Now, if we reject and spurn them, we do our utmost to disorganize and disperse them. We, in effect, say to the white man: You are worthless or worse; we will neither help you, nor be helped by you. To the blacks we say: This cup of liberty which these, your old masters, hold to your lips we will dash from you, and leave you to the chances of gathering the spilled and scattered contents in some vague and undefined when, where, and how. If this course, discouraging and paralyzing both white and black, has any tendency to bring Louisiana into proper practical relations with the Union, I have so far been unable to perceive it. If, on the contrary, we recognize and sustain the new government of Louisiana, the converse of all this is made true. We encourage the hearts and nerve the arms of the 12,000 to adhere to their work, and argue for it, and proselyte for it, and fight for it, and feed it, and g
row it, and ripen it to a complete success. The colored man, too, in seeing all united for him, is inspired with vigilance, and energy, and daring, to the same end. Grant that he desires the elective franchise, will he not attain it sooner by saving the already advanced steps toward it than by running backward over them? Concede that the new government of Louisiana is only what it should be as the egg is to the fowl, we shall sooner have the fowl by hatching the egg than by smashing it.
Again, if we reject Louisiana we also reject one vote in favor of the proposed amendment to the national Constitution. To meet this proposition it has been argued that no more than three-fourths of those States which have not attempted secession are necessary to validly ratify the amendment.
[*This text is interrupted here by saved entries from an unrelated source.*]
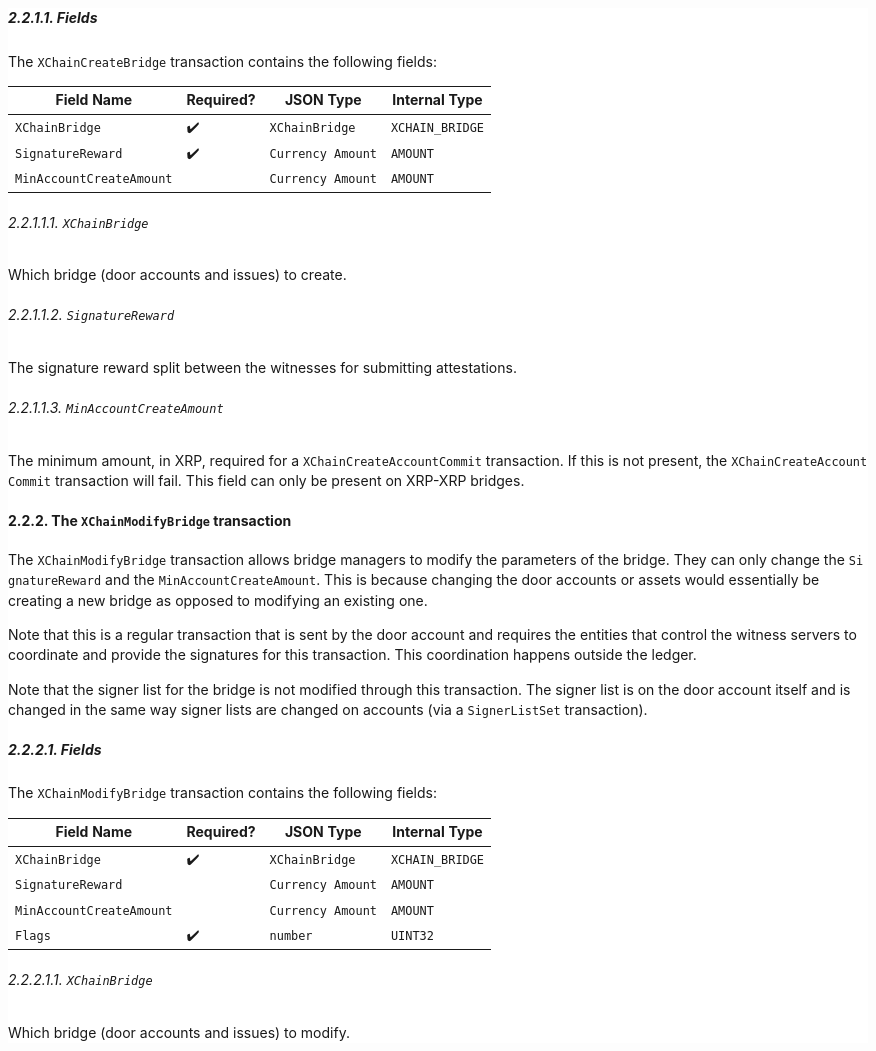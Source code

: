 ##### 2.2.1.1. Fields

The `XChainCreateBridge` transaction contains the following fields:

| Field Name | Required? | JSON Type | Internal Type |
|------------|-----------|-----------|---------------|
|`XChainBridge`| ✔️|`XChainBridge`|`XCHAIN_BRIDGE`|
|`SignatureReward`| ✔️|`Currency Amount`|`AMOUNT`|
|`MinAccountCreateAmount`| |`Currency Amount`|`AMOUNT`|

###### 2.2.1.1.1. `XChainBridge`

Which bridge (door accounts and issues) to create.

###### 2.2.1.1.2. `SignatureReward`
The signature reward split between the witnesses for submitting attestations.

###### 2.2.1.1.3. `MinAccountCreateAmount`
The minimum amount, in XRP, required for a `XChainCreateAccountCommit` transaction. If this is not present, the `XChainCreateAccountCommit` transaction will fail. This field can only be present on XRP-XRP bridges.

#### 2.2.2. The **`XChainModifyBridge`** transaction

The `XChainModifyBridge` transaction allows bridge managers to modify the parameters of the bridge. They can only change the `SignatureReward` and the `MinAccountCreateAmount`. This is because changing the door accounts or assets would essentially be creating a new bridge as opposed to modifying an existing one.

Note that this is a regular transaction that is sent by the
door account and requires the entities that control the witness servers to coordinate and provide the signatures for this transaction. This coordination happens outside the ledger.

Note that the signer list for the bridge is not modified through this transaction. The signer list is on the door account itself and is changed in the same way signer lists are changed on accounts (via a `SignerListSet` transaction).

##### 2.2.2.1. Fields

The `XChainModifyBridge` transaction contains the following fields:

| Field Name | Required? | JSON Type | Internal Type |
|------------|-----------|-----------|---------------|
|`XChainBridge`| ✔️|`XChainBridge`|`XCHAIN_BRIDGE`|
|`SignatureReward`| |`Currency Amount`|`AMOUNT`|
|`MinAccountCreateAmount`| |`Currency Amount`|`AMOUNT`|
|`Flags`| ✔️| `number` | `UINT32`|

###### 2.2.2.1.1. `XChainBridge`

Which bridge (door accounts and issues) to modify.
I do not commit myself against this further than to say that such a ratification would be questionable, and sure to be persistently questioned, while a ratification by three-fourths of all the States would be unquestioned and unquestionable. I repeat the question: Can Louisiana be brought into proper practical relation with the Union sooner by sustaining or by discarding her new State government? What has been said of Louisiana will apply generally to other States. And yet so great peculiarities pertain to each State, and such important and sudden changes occur in the same State, and withal so new and unprecedented is the whole case that no exclusive and inflexible plan can safely be prescribed as to details and collaterals. Such exclusive and inflexible plan would surely become a new entanglement. Important principles may and must be inflexible. In the present situation, as the phrase goes, it may be my duty to make some new announcement to the people of the South. I am considering, and shall not fail to act when satisfied that action will be proper.